The key word here is learning. Traditional software follows explicit instructions: if X happens, do Y. AI systems are different — they learn by analyzing large amounts of data and discovering their own patterns and rules. This is what makes AI so powerful, and so unlike the software that came before it.

Key Insight

AI doesn't "think" the way humans do. It doesn't have intentions, feelings, or understanding. What it has is extraordinary pattern-matching ability at scale — the capacity to find regularities in massive datasets and use those patterns to generate useful outputs.

A Brief History

AI isn't new — the dream of intelligent machines is as old as computing itself. But the field has moved through dramatic swings:

🧠
1950s: The Idea
Alan Turing proposes the "imitation game" as a test of machine intelligence. The term "artificial intelligence" is coined at the 1956 Dartmouth Conference.
❄️
1970s–80s: AI Winters
Repeated cycles of hype and disappointment as AI failed to live up to promises. Funding dried up, progress stalled.
📊
1990s–2000s: Data Era
The internet generates massive amounts of data. Machine learning emerges as the dominant paradigm. AI beats chess grandmasters.
🚀
2012–Now: Deep Learning
Neural networks dramatically outperform older methods on image recognition. Compute power, data volume, and algorithmic advances converge to produce today's AI.

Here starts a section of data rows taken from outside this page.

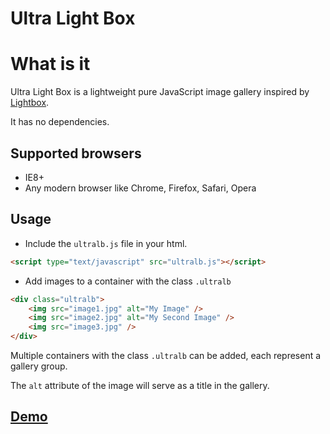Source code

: Ultra Light Box
===============

# What is it

Ultra Light Box is a lightweight pure JavaScript image gallery inspired by [Lightbox](http://lokeshdhakar.com/projects/lightbox2/).

It has no dependencies.


## Supported browsers

* IE8+
* Any modern browser like Chrome, Firefox, Safari, Opera


## Usage

* Include the `ultralb.js` file in your html.

```html
<script type="text/javascript" src="ultralb.js"></script>
```

* Add images to a container with the class `.ultralb`

```html
<div class="ultralb">
	<img src="image1.jpg" alt="My Image" />
	<img src="image2.jpg" alt="My Second Image" />
	<img src="image3.jpg" />
</div>
```

Multiple containers with the class `.ultralb` can be added, each represent a gallery group.

The `alt` attribute of the image will serve as a title in the gallery.

## [Demo](http://kcsoft.github.io/ultralb/)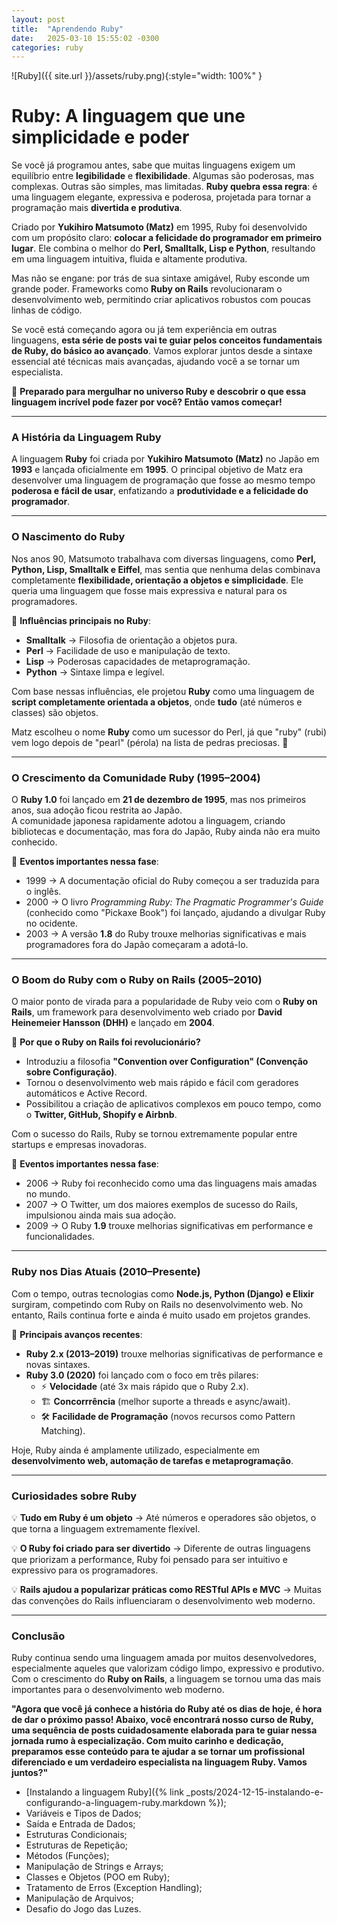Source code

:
 ```yaml
---
layout: post
title:  "Aprendendo Ruby"
date:   2025-03-10 15:55:02 -0300
categories: ruby
---
```


![Ruby]({{ site.url }}/assets/ruby.png){:style="width: 100%" }


# **Ruby: A linguagem que une simplicidade e poder**  

Se você já programou antes, sabe que muitas linguagens exigem um equilíbrio entre **legibilidade** e **flexibilidade**. Algumas são poderosas, mas complexas. Outras são simples, mas limitadas. **Ruby quebra essa regra**: é uma linguagem elegante, expressiva e poderosa, projetada para tornar a programação mais **divertida e produtiva**.  

Criado por **Yukihiro Matsumoto (Matz)** em 1995, Ruby foi desenvolvido com um propósito claro: **colocar a felicidade do programador em primeiro lugar**. Ele combina o melhor do **Perl, Smalltalk, Lisp e Python**, resultando em uma linguagem intuitiva, fluida e altamente produtiva.  

Mas não se engane: por trás de sua sintaxe amigável, Ruby esconde um grande poder. Frameworks como **Ruby on Rails** revolucionaram o desenvolvimento web, permitindo criar aplicativos robustos com poucas linhas de código.  

Se você está começando agora ou já tem experiência em outras linguagens, **esta série de posts vai te guiar pelos conceitos fundamentais de Ruby, do básico ao avançado**. Vamos explorar juntos desde a sintaxe essencial até técnicas mais avançadas, ajudando você a se tornar um especialista.  

🚀 **Preparado para mergulhar no universo Ruby e descobrir o que essa linguagem incrível pode fazer por você? Então vamos começar!**  

---

### **A História da Linguagem Ruby**  

A linguagem **Ruby** foi criada por **Yukihiro Matsumoto (Matz)** no Japão em **1993** e lançada oficialmente em **1995**. O principal objetivo de Matz era desenvolver uma linguagem de programação que fosse ao mesmo tempo **poderosa e fácil de usar**, enfatizando a **produtividade e a felicidade do programador**.

---

### **O Nascimento do Ruby**  

Nos anos 90, Matsumoto trabalhava com diversas linguagens, como **Perl, Python, Lisp, Smalltalk e Eiffel**, mas sentia que nenhuma delas combinava completamente **flexibilidade, orientação a objetos e simplicidade**. Ele queria uma linguagem que fosse mais expressiva e natural para os programadores.

🔹 **Influências principais no Ruby**:  
- **Smalltalk** → Filosofia de orientação a objetos pura.  
- **Perl** → Facilidade de uso e manipulação de texto.  
- **Lisp** → Poderosas capacidades de metaprogramação.  
- **Python** → Sintaxe limpa e legível.  

Com base nessas influências, ele projetou **Ruby** como uma linguagem de **script completamente orientada a objetos**, onde **tudo** (até números e classes) são objetos.

Matz escolheu o nome **Ruby** como um sucessor do Perl, já que "ruby" (rubi) vem logo depois de "pearl" (pérola) na lista de pedras preciosas. 💎

---

### **O Crescimento da Comunidade Ruby (1995–2004)**  

O **Ruby 1.0** foi lançado em **21 de dezembro de 1995**, mas nos primeiros anos, sua adoção ficou restrita ao Japão.  
A comunidade japonesa rapidamente adotou a linguagem, criando bibliotecas e documentação, mas fora do Japão, Ruby ainda não era muito conhecido.

🚀 **Eventos importantes nessa fase**:
- 1999 → A documentação oficial do Ruby começou a ser traduzida para o inglês.  
- 2000 → O livro *Programming Ruby: The Pragmatic Programmer's Guide* (conhecido como "Pickaxe Book") foi lançado, ajudando a divulgar Ruby no ocidente.  
- 2003 → A versão **1.8** do Ruby trouxe melhorias significativas e mais programadores fora do Japão começaram a adotá-lo.  

---

### **O Boom do Ruby com o Ruby on Rails (2005–2010)**  

O maior ponto de virada para a popularidade de Ruby veio com o **Ruby on Rails**, um framework para desenvolvimento web criado por **David Heinemeier Hansson (DHH)** e lançado em **2004**.

🔹 **Por que o Ruby on Rails foi revolucionário?**  
- Introduziu a filosofia **"Convention over Configuration" (Convenção sobre Configuração)**.  
- Tornou o desenvolvimento web mais rápido e fácil com geradores automáticos e Active Record.  
- Possibilitou a criação de aplicativos complexos em pouco tempo, como o **Twitter, GitHub, Shopify e Airbnb**.  

Com o sucesso do Rails, Ruby se tornou extremamente popular entre startups e empresas inovadoras.

🚀 **Eventos importantes nessa fase**:
- 2006 → Ruby foi reconhecido como uma das linguagens mais amadas no mundo.  
- 2007 → O Twitter, um dos maiores exemplos de sucesso do Rails, impulsionou ainda mais sua adoção.  
- 2009 → O Ruby **1.9** trouxe melhorias significativas em performance e funcionalidades.  

---

### **Ruby nos Dias Atuais (2010–Presente)**  

Com o tempo, outras tecnologias como **Node.js, Python (Django) e Elixir** surgiram, competindo com Ruby on Rails no desenvolvimento web. No entanto, Rails continua forte e ainda é muito usado em projetos grandes.

🔹 **Principais avanços recentes**:
- **Ruby 2.x (2013–2019)** trouxe melhorias significativas de performance e novas sintaxes.  
- **Ruby 3.0 (2020)** foi lançado com o foco em três pilares:  
  - ⚡ **Velocidade** (até 3x mais rápido que o Ruby 2.x).  
  - 🏗️ **Concorrrência** (melhor suporte a threads e async/await).  
  - 🛠️ **Facilidade de Programação** (novos recursos como Pattern Matching).  

Hoje, Ruby ainda é amplamente utilizado, especialmente em **desenvolvimento web, automação de tarefas e metaprogramação**.

---

### **Curiosidades sobre Ruby**  

💡 **Tudo em Ruby é um objeto** → Até números e operadores são objetos, o que torna a linguagem extremamente flexível.  

💡 **O Ruby foi criado para ser divertido** → Diferente de outras linguagens que priorizam a performance, Ruby foi pensado para ser intuitivo e expressivo para os programadores.  

💡 **Rails ajudou a popularizar práticas como RESTful APIs e MVC** → Muitas das convenções do Rails influenciaram o desenvolvimento web moderno.  

---

### **Conclusão**  

Ruby continua sendo uma linguagem amada por muitos desenvolvedores, especialmente aqueles que valorizam código limpo, expressivo e produtivo. Com o crescimento do **Ruby on Rails**, a linguagem se tornou uma das mais importantes para o desenvolvimento web moderno. 

**"Agora que você já conhece a história do Ruby até os dias de hoje, é hora de dar o próximo passo! Abaixo, você encontrará nosso curso de Ruby, uma sequência de posts cuidadosamente elaborada para te guiar nessa jornada rumo à especialização. Com muito carinho e dedicação, preparamos esse conteúdo para te ajudar a se tornar um profissional diferenciado e um verdadeiro especialista na linguagem Ruby. Vamos juntos?"**  

- [Instalando a linguagem Ruby]({%  link _posts/2024-12-15-instalando-e-configurando-a-linguagem-ruby.markdown %}); 
- Variáveis e Tipos de Dados;
- Saída e Entrada de Dados;
- Estruturas Condicionais;
- Estruturas de Repetição;
- Métodos (Funções);
- Manipulação de Strings e Arrays;
- Classes e Objetos (POO em Ruby);
- Tratamento de Erros (Exception Handling);
- Manipulação de Arquivos;
- Desafio do Jogo das Luzes.

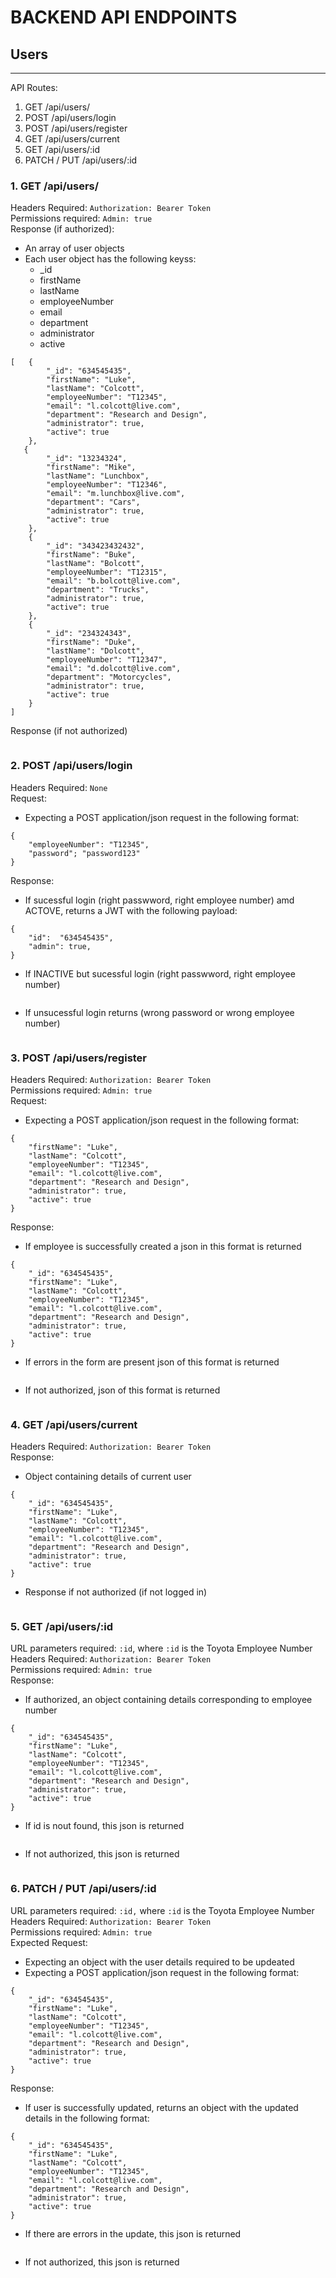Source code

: # BACKEND API ENDPOINTS

## Users
------
API Routes: 
1. GET /api/users/ 
2. POST /api/users/login 
3. POST /api/users/register
4. GET /api/users/current
5. GET /api/users/:id
6. PATCH / PUT  /api/users/:id

### 1. GET /api/users/
Headers Required: `Authorization: Bearer Token`\
Permissions required: `Admin: true`\
Response (if authorized): 
- An array of user objects
- Each user object has the following keyss:
    - _id
    - firstName
    - lastName
    - employeeNumber
    - email
    - department
    - administrator
    - active
```
[   {
        "_id": "634545435",
        "firstName": "Luke",
        "lastName": "Colcott",
        "employeeNumber": "T12345",
        "email": "l.colcott@live.com",
        "department": "Research and Design",
        "administrator": true,
        "active": true 
    },
   {
        "_id": "13234324",
        "firstName": "Mike",
        "lastName": "Lunchbox",
        "employeeNumber": "T12346",
        "email": "m.lunchbox@live.com",
        "department": "Cars",
        "administrator": true,
        "active": true 
    },
    {
        "_id": "343423432432",
        "firstName": "Buke",
        "lastName": "Bolcott",
        "employeeNumber": "T12315",
        "email": "b.bolcott@live.com",
        "department": "Trucks",
        "administrator": true,
        "active": true 
    },
    {
        "_id": "234324343",
        "firstName": "Duke",
        "lastName": "Dolcott",
        "employeeNumber": "T12347",
        "email": "d.dolcott@live.com",
        "department": "Motorcycles",
        "administrator": true,
        "active": true 
    }
]
```
Response (if not authorized)
```

```

### 2. POST /api/users/login
Headers Required: `None`\
Request:
- Expecting a POST application/json request in the following format:
```
{
    "employeeNumber": "T12345",
    "password"; "password123"
}
```
Response:
- If sucessful login (right passwword, right employee number) amd ACTOVE, returns a JWT with the following payload:
```
{
    "id":  "634545435",
    "admin": true,
}
```
- If INACTIVE but sucessful login (right passwword, right employee number) 
```

```
- If unsucessful login returns (wrong password or wrong employee number)
```
```


### 3. POST /api/users/register
Headers Required: `Authorization: Bearer Token`\
Permissions required: `Admin: true`\
Request:
- Expecting a POST application/json request in the following format:
```
{
    "firstName": "Luke",
    "lastName": "Colcott",
    "employeeNumber": "T12345",
    "email": "l.colcott@live.com",
    "department": "Research and Design",
    "administrator": true,
    "active": true 
}
```
Response:
- If employee is successfully created a json in this format is returned
```
{
    "_id": "634545435",
    "firstName": "Luke",
    "lastName": "Colcott",
    "employeeNumber": "T12345",
    "email": "l.colcott@live.com",
    "department": "Research and Design",
    "administrator": true,
    "active": true 
}
```
- If errors in the form are present json of this format is returned
```
```
- If not authorized, json of this format is returned
```
```


### 4. GET /api/users/current
Headers Required: `Authorization: Bearer Token`\
Response: 
- Object containing details of current user
```
{
    "_id": "634545435",
    "firstName": "Luke",
    "lastName": "Colcott",
    "employeeNumber": "T12345",
    "email": "l.colcott@live.com",
    "department": "Research and Design",
    "administrator": true,
    "active": true 
}
```
- Response if not authorized (if not logged in)
```

```

### 5. GET /api/users/:id
URL parameters required: `:id`, where `:id` is the Toyota Employee Number\
Headers Required: `Authorization: Bearer Token`\
Permissions required: `Admin: true`\
Response: 
- If authorized, an object containing details corresponding to employee number
```
{
    "_id": "634545435",
    "firstName": "Luke",
    "lastName": "Colcott",
    "employeeNumber": "T12345",
    "email": "l.colcott@live.com",
    "department": "Research and Design",
    "administrator": true,
    "active": true 
} 
```
- If id is nout found, this json is returned
```
```
- If not authorized, this json is returned
```
```

### 6. PATCH / PUT  /api/users/:id
URL parameters required: `:id,` where `:id` is the Toyota Employee Number\
Headers Required: `Authorization: Bearer Token`\
Permissions required: `Admin: true`\
Expected Request:
- Expecting an object with the user details required to be updeated
- Expecting a POST application/json request in the following format:
```
{
    "_id": "634545435",
    "firstName": "Luke",
    "lastName": "Colcott",
    "employeeNumber": "T12345",
    "email": "l.colcott@live.com",
    "department": "Research and Design",
    "administrator": true,
    "active": true 
}  
```
Response: 
- If user is successfully updated, returns an object with the updated details in the following format:
```
{
    "_id": "634545435",
    "firstName": "Luke",
    "lastName": "Colcott",
    "employeeNumber": "T12345",
    "email": "l.colcott@live.com",
    "department": "Research and Design",
    "administrator": true,
    "active": true 
}  
```
- If there are errors in the update, this json is returned
```
```
- If not authorized, this json is returned
```
```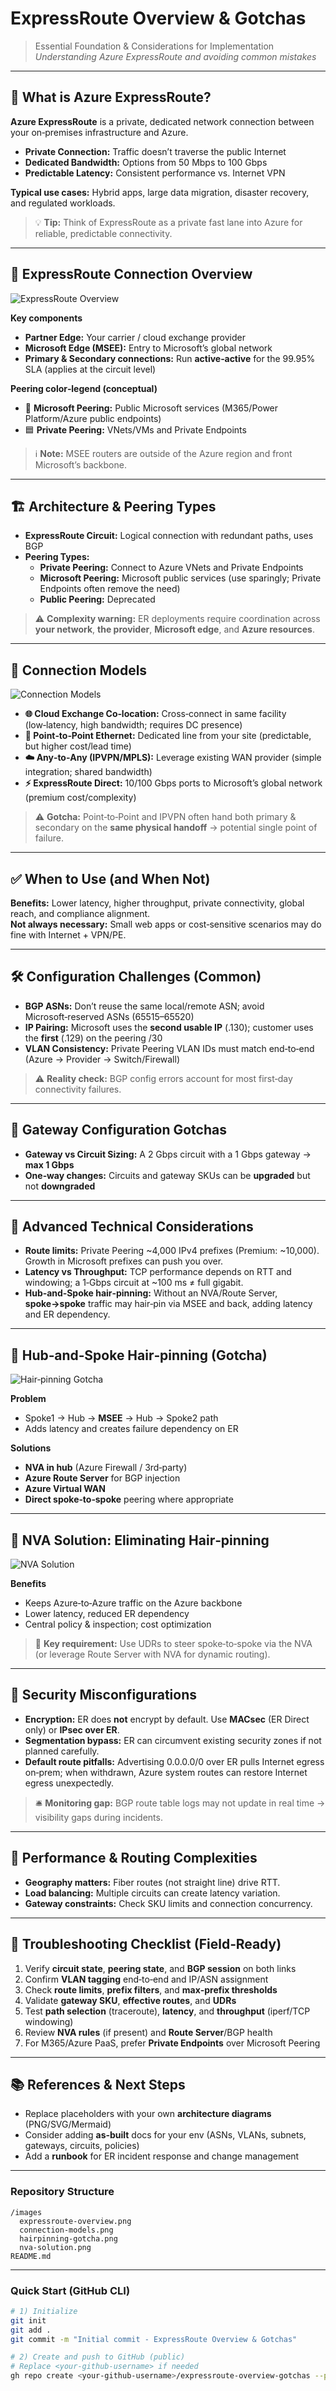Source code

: # ExpressRoute Overview & Gotchas
> Essential Foundation & Considerations for Implementation  
> _Understanding Azure ExpressRoute and avoiding common mistakes_

---

## 🧩 What is Azure ExpressRoute?
**Azure ExpressRoute** is a private, dedicated network connection between your on‑premises infrastructure and Azure.
- **Private Connection:** Traffic doesn’t traverse the public Internet
- **Dedicated Bandwidth:** Options from 50 Mbps to 100 Gbps
- **Predictable Latency:** Consistent performance vs. Internet VPN

**Typical use cases:** Hybrid apps, large data migration, disaster recovery, and regulated workloads.

> 💡 **Tip:** Think of ExpressRoute as a private fast lane into Azure for reliable, predictable connectivity.

---

## 🔗 ExpressRoute Connection Overview
![ExpressRoute Overview](./images/expressroute-overview.png)

**Key components**
- **Partner Edge:** Your carrier / cloud exchange provider
- **Microsoft Edge (MSEE):** Entry to Microsoft’s global network
- **Primary & Secondary connections:** Run **active‑active** for the 99.95% SLA (applies at the circuit level)

**Peering color‑legend (conceptual)**
- 🔴 **Microsoft Peering:** Public Microsoft services (M365/Power Platform/Azure public endpoints)
- 🟦 **Private Peering:** VNets/VMs and Private Endpoints

> ℹ️ **Note:** MSEE routers are outside of the Azure region and front Microsoft’s backbone.

---

## 🏗️ Architecture & Peering Types
- **ExpressRoute Circuit:** Logical connection with redundant paths, uses BGP
- **Peering Types:**
  - **Private Peering:** Connect to Azure VNets and Private Endpoints
  - **Microsoft Peering:** Microsoft public services (use sparingly; Private Endpoints often remove the need)
  - **Public Peering:** Deprecated

> ⚠️ **Complexity warning:** ER deployments require coordination across **your network**, **the provider**, **Microsoft edge**, and **Azure resources**.

---

## 🔌 Connection Models
![Connection Models](./images/connection-models.png)

- **🌐 Cloud Exchange Co‑location:** Cross‑connect in same facility (low‑latency, high bandwidth; requires DC presence)
- **🔗 Point‑to‑Point Ethernet:** Dedicated line from your site (predictable, but higher cost/lead time)
- **☁️ Any‑to‑Any (IPVPN/MPLS):** Leverage existing WAN provider (simple integration; shared bandwidth)
- **⚡ ExpressRoute Direct:** 10/100 Gbps ports to Microsoft’s global network (premium cost/complexity)

> ⚠️ **Gotcha:** Point‑to‑Point and IPVPN often hand both primary & secondary on the **same physical handoff** → potential single point of failure.

---

## ✅ When to Use (and When Not)
**Benefits:** Lower latency, higher throughput, private connectivity, global reach, and compliance alignment.  
**Not always necessary:** Small web apps or cost‑sensitive scenarios may do fine with Internet + VPN/PE.

---

## 🛠️ Configuration Challenges (Common)
- **BGP ASNs:** Don’t reuse the same local/remote ASN; avoid Microsoft‑reserved ASNs (65515–65520)
- **IP Pairing:** Microsoft uses the **second usable IP** (.130); customer uses the **first** (.129) on the peering /30
- **VLAN Consistency:** Private Peering VLAN IDs must match end‑to‑end (Azure → Provider → Switch/Firewall)

> ⚠️ **Reality check:** BGP config errors account for most first‑day connectivity failures.

---

## 🧰 Gateway Configuration Gotchas
- **Gateway vs Circuit Sizing:** A 2 Gbps circuit with a 1 Gbps gateway → **max 1 Gbps**
- **One‑way changes:** Circuits and gateway SKUs can be **upgraded** but not **downgraded**

---

## 🧮 Advanced Technical Considerations
- **Route limits:** Private Peering ~4,000 IPv4 prefixes (Premium: ~10,000). Growth in Microsoft prefixes can push you over.
- **Latency vs Throughput:** TCP performance depends on RTT and windowing; a 1‑Gbps circuit at ~100 ms ≠ full gigabit.
- **Hub‑and‑Spoke hair‑pinning:** Without an NVA/Route Server, **spoke→spoke** traffic may hair‑pin via MSEE and back, adding latency and ER dependency.

---

## 🔁 Hub‑and‑Spoke Hair‑pinning (Gotcha)
![Hair‑pinning Gotcha](./images/hairpinning-gotcha.png)

**Problem**
- Spoke1 → Hub → **MSEE** → Hub → Spoke2 path
- Adds latency and creates failure dependency on ER

**Solutions**
- **NVA in hub** (Azure Firewall / 3rd‑party)
- **Azure Route Server** for BGP injection
- **Azure Virtual WAN**
- **Direct spoke‑to‑spoke** peering where appropriate

---

## 🧱 NVA Solution: Eliminating Hair‑pinning
![NVA Solution](./images/nva-solution.png)

**Benefits**
- Keeps Azure‑to‑Azure traffic on the Azure backbone
- Lower latency, reduced ER dependency
- Central policy & inspection; cost optimization

> 🔧 **Key requirement:** Use UDRs to steer spoke‑to‑spoke via the NVA (or leverage Route Server with NVA for dynamic routing).

---

## 🔐 Security Misconfigurations
- **Encryption:** ER does **not** encrypt by default. Use **MACsec** (ER Direct only) or **IPsec over ER**.
- **Segmentation bypass:** ER can circumvent existing security zones if not planned carefully.
- **Default route pitfalls:** Advertising 0.0.0.0/0 over ER pulls Internet egress on‑prem; when withdrawn, Azure system routes can restore Internet egress unexpectedly.

> 🛎️ **Monitoring gap:** BGP route table logs may not update in real time → visibility gaps during incidents.

---

## 🚦 Performance & Routing Complexities
- **Geography matters:** Fiber routes (not straight line) drive RTT.
- **Load balancing:** Multiple circuits can create latency variation.
- **Gateway constraints:** Check SKU limits and connection concurrency.

---

## 🧭 Troubleshooting Checklist (Field‑Ready)
1. Verify **circuit state**, **peering state**, and **BGP session** on both links
2. Confirm **VLAN tagging** end‑to‑end and IP/ASN assignment
3. Check **route limits**, **prefix filters**, and **max‑prefix thresholds**
4. Validate **gateway SKU**, **effective routes**, and **UDRs**
5. Test **path selection** (traceroute), **latency**, and **throughput** (iperf/TCP windowing)
6. Review **NVA rules** (if present) and **Route Server**/BGP health
7. For M365/Azure PaaS, prefer **Private Endpoints** over Microsoft Peering

---

## 📚 References & Next Steps
- Replace placeholders with your own **architecture diagrams** (PNG/SVG/Mermaid)
- Consider adding **as‑built** docs for your env (ASNs, VLANs, subnets, gateways, circuits, policies)
- Add a **runbook** for ER incident response and change management

---

### Repository Structure
```
/images
  expressroute-overview.png
  connection-models.png
  hairpinning-gotcha.png
  nva-solution.png
README.md
```

---

### Quick Start (GitHub CLI)
```bash
# 1) Initialize
git init
git add .
git commit -m "Initial commit - ExpressRoute Overview & Gotchas"

# 2) Create and push to GitHub (public)
# Replace <your-github-username> if needed
gh repo create <your-github-username>/expressroute-overview-gotchas --public --source=. --remote=origin --push
```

The AI Family Tree: AI, ML, and Deep Learning

These terms are often used interchangeably — but they have a precise relationship. Think of them as nested circles, each contained within the one above it:

Broadest
Artificial Intelligence (AI)
Any technique enabling computers to perform tasks that typically require human intelligence. Includes rule-based systems, ML, and much more.
Subset
Machine Learning (ML)
AI systems that learn from data without being explicitly programmed. The system improves its performance as it sees more examples.
Narrowest
Deep Learning (DL)
A subset of ML using multi-layered neural networks inspired loosely by the brain. Powers most modern AI breakthroughs including LLMs and image recognition.
Common Misconception

When people say "AI" today, they almost always mean machine learning — specifically deep learning. The broader category of AI also includes older techniques like rule-based expert systems that don't learn at all. Knowing this distinction helps you read AI coverage critically.

Lesson 2  ·  How It Works

How AI Systems Learn

If AI systems aren't explicitly programmed with rules, how do they know what to do? The answer is training — exposing the system to thousands (or billions) of examples so it can discover patterns on its own.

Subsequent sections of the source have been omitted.